EXERCISE BRIEF: Copy each line of the entries below that contains the string "structures".
------ DATA SUPPLIED ------
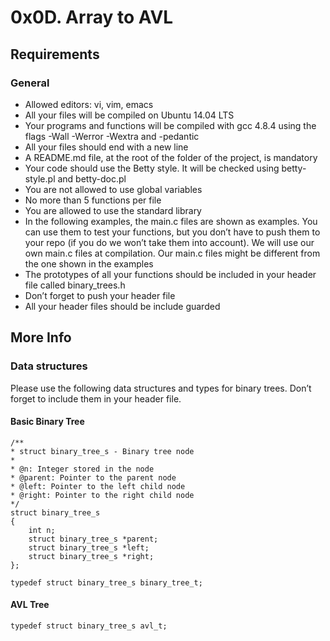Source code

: # 0x0D. Array to AVL

## Requirements
### General
- Allowed editors: vi, vim, emacs
- All your files will be compiled on Ubuntu 14.04 LTS
- Your programs and functions will be compiled with gcc 4.8.4 using the flags -Wall -Werror -Wextra and -pedantic
- All your files should end with a new line
- A README.md file, at the root of the folder of the project, is mandatory
- Your code should use the Betty style. It will be checked using betty-style.pl and betty-doc.pl
- You are not allowed to use global variables
- No more than 5 functions per file
- You are allowed to use the standard library
- In the following examples, the main.c files are shown as examples. You can use them to test your functions, but you don’t have to push them to your repo (if you do we won’t take them into account). We will use our own main.c files at compilation. Our main.c files might be different from the one shown in the examples
- The prototypes of all your functions should be included in your header file called binary_trees.h
- Don’t forget to push your header file
- All your header files should be include guarded

## More Info
### Data structures
Please use the following data structures and types for binary trees. Don’t forget to include them in your header file.

#### Basic Binary Tree
    /**
    * struct binary_tree_s - Binary tree node
    *
    * @n: Integer stored in the node
    * @parent: Pointer to the parent node
    * @left: Pointer to the left child node
    * @right: Pointer to the right child node
    */
    struct binary_tree_s
    {
        int n;
        struct binary_tree_s *parent;
        struct binary_tree_s *left;
        struct binary_tree_s *right;
    };

    typedef struct binary_tree_s binary_tree_t;

#### AVL Tree
    typedef struct binary_tree_s avl_t;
------
ANSWER BELOW:
### Data structures
Please use the following data structures and types for binary trees. Don’t forget to include them in your header file.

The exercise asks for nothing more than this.